▶ [PROBLEM DESCRIPTION]: Your task is to work out how many lines in the data include the word "činí". Reply with the number alone.

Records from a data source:
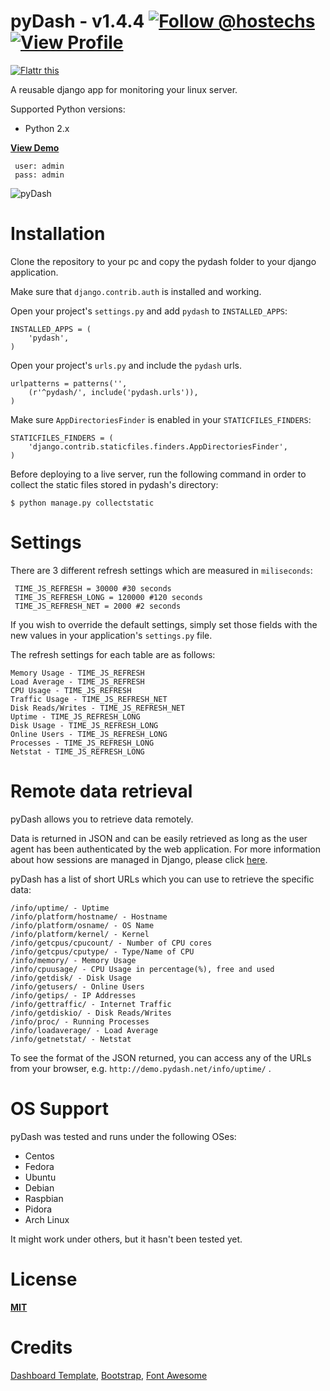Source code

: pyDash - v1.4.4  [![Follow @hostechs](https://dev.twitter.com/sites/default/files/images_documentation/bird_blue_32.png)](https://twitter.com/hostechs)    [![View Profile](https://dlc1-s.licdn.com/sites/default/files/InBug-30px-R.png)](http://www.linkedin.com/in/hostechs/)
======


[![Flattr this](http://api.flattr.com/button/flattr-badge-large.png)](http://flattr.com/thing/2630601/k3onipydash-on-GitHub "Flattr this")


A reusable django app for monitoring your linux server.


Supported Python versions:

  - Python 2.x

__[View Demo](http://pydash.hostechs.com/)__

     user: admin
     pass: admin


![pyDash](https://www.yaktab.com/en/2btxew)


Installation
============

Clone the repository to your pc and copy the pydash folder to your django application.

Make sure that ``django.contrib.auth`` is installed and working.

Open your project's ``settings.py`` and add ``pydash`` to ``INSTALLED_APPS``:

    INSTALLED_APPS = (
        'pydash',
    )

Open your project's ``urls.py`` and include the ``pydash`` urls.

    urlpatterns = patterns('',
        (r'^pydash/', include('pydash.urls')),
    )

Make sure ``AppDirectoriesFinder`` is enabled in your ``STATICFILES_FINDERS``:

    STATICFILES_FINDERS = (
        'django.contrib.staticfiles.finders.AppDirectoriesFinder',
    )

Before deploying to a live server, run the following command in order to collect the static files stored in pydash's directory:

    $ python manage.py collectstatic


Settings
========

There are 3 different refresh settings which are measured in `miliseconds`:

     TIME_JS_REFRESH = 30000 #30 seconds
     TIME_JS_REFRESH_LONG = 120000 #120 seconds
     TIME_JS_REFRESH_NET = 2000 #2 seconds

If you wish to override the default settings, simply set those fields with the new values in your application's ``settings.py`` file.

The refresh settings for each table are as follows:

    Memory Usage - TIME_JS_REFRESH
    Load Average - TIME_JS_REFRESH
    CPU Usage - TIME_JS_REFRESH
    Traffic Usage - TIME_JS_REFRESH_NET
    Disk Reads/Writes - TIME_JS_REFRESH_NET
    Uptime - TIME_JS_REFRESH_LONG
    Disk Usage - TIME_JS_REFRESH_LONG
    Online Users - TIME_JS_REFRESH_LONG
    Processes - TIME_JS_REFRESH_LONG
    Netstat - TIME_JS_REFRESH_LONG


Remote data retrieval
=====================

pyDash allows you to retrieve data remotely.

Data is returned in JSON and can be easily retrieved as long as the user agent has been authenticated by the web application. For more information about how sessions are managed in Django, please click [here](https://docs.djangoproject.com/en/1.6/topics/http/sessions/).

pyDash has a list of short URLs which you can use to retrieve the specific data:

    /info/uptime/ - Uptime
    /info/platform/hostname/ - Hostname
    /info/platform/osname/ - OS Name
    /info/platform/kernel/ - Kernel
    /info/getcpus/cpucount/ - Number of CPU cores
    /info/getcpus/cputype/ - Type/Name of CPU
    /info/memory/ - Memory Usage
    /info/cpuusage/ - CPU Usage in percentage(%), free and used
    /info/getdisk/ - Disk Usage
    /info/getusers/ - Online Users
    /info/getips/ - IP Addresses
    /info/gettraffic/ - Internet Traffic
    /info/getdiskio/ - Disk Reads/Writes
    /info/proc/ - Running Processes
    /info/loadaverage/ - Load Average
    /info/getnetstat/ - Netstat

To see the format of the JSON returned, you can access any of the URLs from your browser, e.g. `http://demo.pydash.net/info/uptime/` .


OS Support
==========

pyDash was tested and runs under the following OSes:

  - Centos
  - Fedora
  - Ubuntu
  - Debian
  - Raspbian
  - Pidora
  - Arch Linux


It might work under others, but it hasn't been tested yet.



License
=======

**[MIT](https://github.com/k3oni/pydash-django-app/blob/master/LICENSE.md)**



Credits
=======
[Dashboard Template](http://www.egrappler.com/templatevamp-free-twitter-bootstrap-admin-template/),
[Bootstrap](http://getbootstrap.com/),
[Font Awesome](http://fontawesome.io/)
==
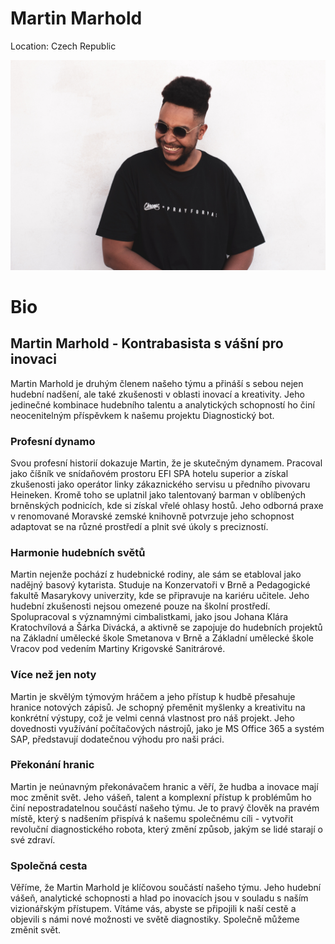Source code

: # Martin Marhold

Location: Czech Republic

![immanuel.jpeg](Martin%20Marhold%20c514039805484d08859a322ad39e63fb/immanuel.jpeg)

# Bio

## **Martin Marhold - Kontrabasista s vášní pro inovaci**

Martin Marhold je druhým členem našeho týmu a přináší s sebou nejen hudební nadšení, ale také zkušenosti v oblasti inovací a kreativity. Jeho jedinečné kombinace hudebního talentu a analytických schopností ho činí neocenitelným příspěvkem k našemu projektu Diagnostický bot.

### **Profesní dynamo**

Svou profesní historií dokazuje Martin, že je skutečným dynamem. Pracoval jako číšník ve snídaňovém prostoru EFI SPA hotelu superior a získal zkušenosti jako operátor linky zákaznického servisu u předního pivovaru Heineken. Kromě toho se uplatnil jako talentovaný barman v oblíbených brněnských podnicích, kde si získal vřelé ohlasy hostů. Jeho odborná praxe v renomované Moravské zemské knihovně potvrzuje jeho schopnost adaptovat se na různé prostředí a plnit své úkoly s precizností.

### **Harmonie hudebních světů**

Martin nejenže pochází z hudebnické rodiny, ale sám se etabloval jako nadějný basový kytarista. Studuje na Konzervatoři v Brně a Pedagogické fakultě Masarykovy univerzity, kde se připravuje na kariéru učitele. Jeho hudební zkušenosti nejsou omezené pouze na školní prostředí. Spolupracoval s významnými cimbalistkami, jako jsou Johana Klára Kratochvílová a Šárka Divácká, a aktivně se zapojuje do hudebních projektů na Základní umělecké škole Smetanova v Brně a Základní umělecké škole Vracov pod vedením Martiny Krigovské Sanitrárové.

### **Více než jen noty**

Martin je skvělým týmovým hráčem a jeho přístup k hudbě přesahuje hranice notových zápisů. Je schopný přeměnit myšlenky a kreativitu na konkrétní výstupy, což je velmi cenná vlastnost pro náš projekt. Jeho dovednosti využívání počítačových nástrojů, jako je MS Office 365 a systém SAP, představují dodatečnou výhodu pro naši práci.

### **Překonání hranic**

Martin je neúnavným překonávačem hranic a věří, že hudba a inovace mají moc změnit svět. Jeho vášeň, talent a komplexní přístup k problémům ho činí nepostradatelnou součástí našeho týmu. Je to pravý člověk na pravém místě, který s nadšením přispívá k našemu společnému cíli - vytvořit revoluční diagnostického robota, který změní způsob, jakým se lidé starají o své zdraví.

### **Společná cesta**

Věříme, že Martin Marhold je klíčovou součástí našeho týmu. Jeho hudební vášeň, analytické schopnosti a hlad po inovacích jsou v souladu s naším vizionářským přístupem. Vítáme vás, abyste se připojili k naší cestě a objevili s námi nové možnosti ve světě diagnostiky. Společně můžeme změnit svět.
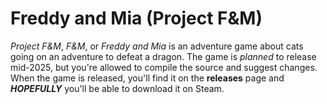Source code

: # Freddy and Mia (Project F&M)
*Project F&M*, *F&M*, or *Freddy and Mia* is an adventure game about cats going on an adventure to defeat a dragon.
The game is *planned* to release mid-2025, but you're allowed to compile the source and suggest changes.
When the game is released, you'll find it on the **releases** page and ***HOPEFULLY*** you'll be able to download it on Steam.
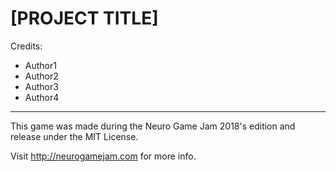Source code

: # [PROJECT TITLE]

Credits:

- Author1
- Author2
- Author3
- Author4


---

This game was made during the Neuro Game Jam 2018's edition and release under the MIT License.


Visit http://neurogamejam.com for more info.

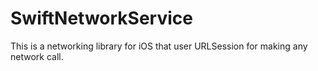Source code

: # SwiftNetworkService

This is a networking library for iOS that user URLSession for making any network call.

▶ [REPLY]: 2